Por Isabel Versiani BRASÍLIA (Reuters) - Após a divulgação de uma forte deterioração das contas fiscais do setor público no primeiro semestre, o ministro da Fazenda, Guido Mantega, convocou os jornalistas nesta quarta-feira para reforçar o compromisso do governo com suas metas e antecipar uma melhora gradual dos resultados primários até o final do ano.

Mantega afirmou que, "se necessário", o governo promoverá redução de gastos de custeio, mas, ao mesmo tempo, acenou com novas medidas de estímulo à economia e elevação de gastos sociais, sem dar detalhes.

"Esperamos arrecadação maior, em função do crescimento da economia. Portanto, a situação fiscal vai melhorar gradualmente", disse o ministro.

Ele acrescentou que a redução do resultado primário refletiu, além da desaceleração econômica, as medidas anticíclicas adotadas pelo governo para fazer frente à crise global.

A economia feita pelo setor público brasileiro para o pagamento de juros caiu 57 por cento no primeiro semestre na comparação com o mesmo período de 2008 e atingiu o menor patamar em termos nominais em seis anos, segundo números divulgados pelo Banco Central.

Em 12 meses até junho, o superávit primário foi equivalente a 2,04 por cento do Produto Interno Bruto (PIB).

Mantega garantiu que a meta de superávit primário do ano, de 2,5 por cento, será cumprida "a qualquer custo" mas admitiu que o governo deverá usar, pela primeira vez, a prerrogativa de abater dela despesas com obras consideradas estratégicas.

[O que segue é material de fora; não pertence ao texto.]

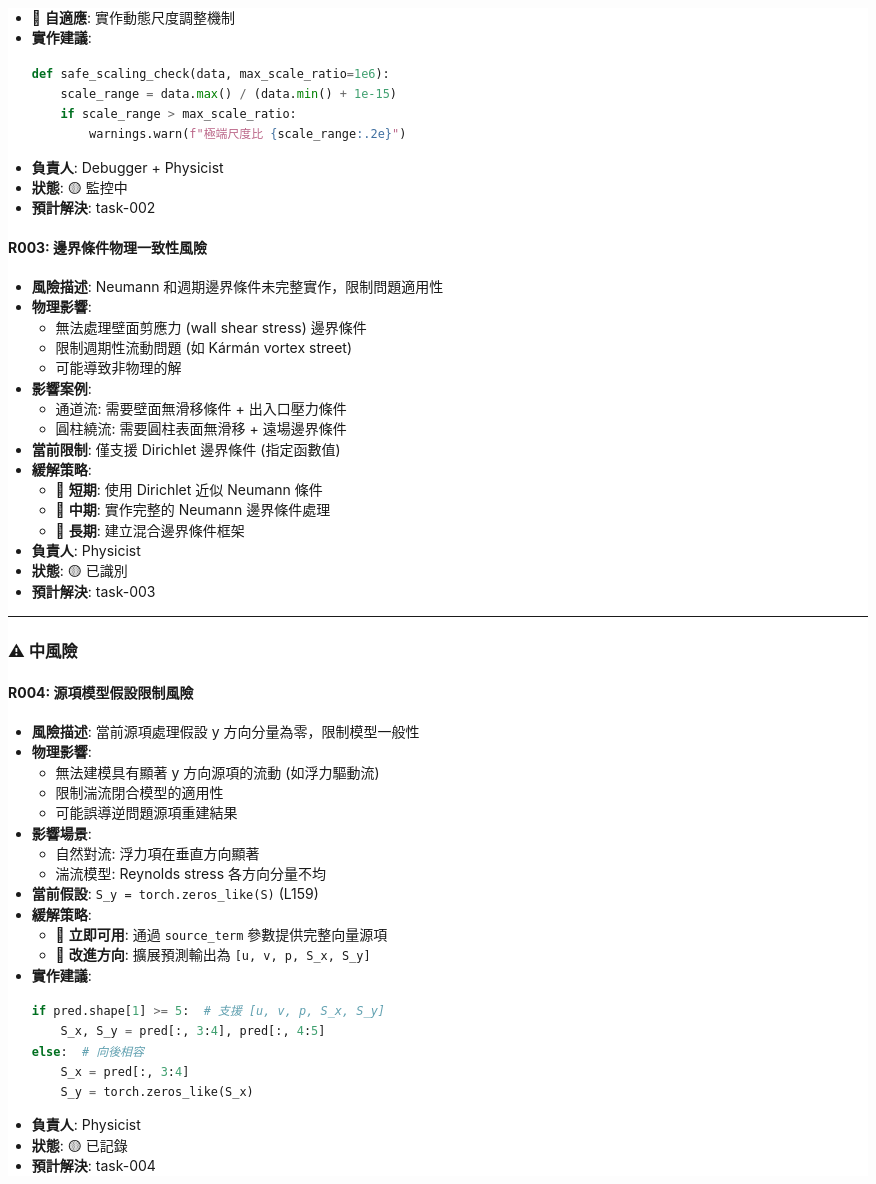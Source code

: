   - 🔧 **自適應**: 實作動態尺度調整機制
- **實作建議**:
  ```python
  def safe_scaling_check(data, max_scale_ratio=1e6):
      scale_range = data.max() / (data.min() + 1e-15)
      if scale_range > max_scale_ratio:
          warnings.warn(f"極端尺度比 {scale_range:.2e}")
  ```
- **負責人**: Debugger + Physicist
- **狀態**: 🟡 監控中
- **預計解決**: task-002

#### R003: 邊界條件物理一致性風險
- **風險描述**: Neumann 和週期邊界條件未完整實作，限制問題適用性
- **物理影響**:
  - 無法處理壁面剪應力 (wall shear stress) 邊界條件
  - 限制週期性流動問題 (如 Kármán vortex street)
  - 可能導致非物理的解
- **影響案例**:
  - 通道流: 需要壁面無滑移條件 + 出入口壓力條件
  - 圓柱繞流: 需要圓柱表面無滑移 + 遠場邊界條件
- **當前限制**: 僅支援 Dirichlet 邊界條件 (指定函數值)
- **緩解策略**:
  - 🔧 **短期**: 使用 Dirichlet 近似 Neumann 條件
  - 🔧 **中期**: 實作完整的 Neumann 邊界條件處理
  - 🔧 **長期**: 建立混合邊界條件框架
- **負責人**: Physicist  
- **狀態**: 🟡 已識別
- **預計解決**: task-003

---

### ⚠️ 中風險

#### R004: 源項模型假設限制風險
- **風險描述**: 當前源項處理假設 y 方向分量為零，限制模型一般性
- **物理影響**:
  - 無法建模具有顯著 y 方向源項的流動 (如浮力驅動流)
  - 限制湍流閉合模型的適用性
  - 可能誤導逆問題源項重建結果
- **影響場景**:
  - 自然對流: 浮力項在垂直方向顯著
  - 湍流模型: Reynolds stress 各方向分量不均
- **當前假設**: `S_y = torch.zeros_like(S)` (L159)
- **緩解策略**:
  - 🔧 **立即可用**: 通過 `source_term` 參數提供完整向量源項
  - 🔧 **改進方向**: 擴展預測輸出為 `[u, v, p, S_x, S_y]`
- **實作建議**:
  ```python
  if pred.shape[1] >= 5:  # 支援 [u, v, p, S_x, S_y]
      S_x, S_y = pred[:, 3:4], pred[:, 4:5]
  else:  # 向後相容
      S_x = pred[:, 3:4]
      S_y = torch.zeros_like(S_x)
  ```
- **負責人**: Physicist
- **狀態**: 🟡 已記錄
- **預計解決**: task-004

No total, as despesas com essas obras equivalem a 0,66 por cento do PIB, sendo que 0,5 por cento do PIB diz respeito ao chamado Projeto Piloto de Investimentos e 0,16 por cento às obras do Programa de Aceleração do Crescimento (PAC) que o governo também anunciou recentemente que poderão ser abatidas da meta.

"Nós vamos cumprir à risca (a meta), com essa pequena modificação de PPI", afirmou Mantega.

"Não vamos sacrificar os programas sociais, todos eles serão mantidos, alguns deles sofrerão, inclusive, alguma ampliação."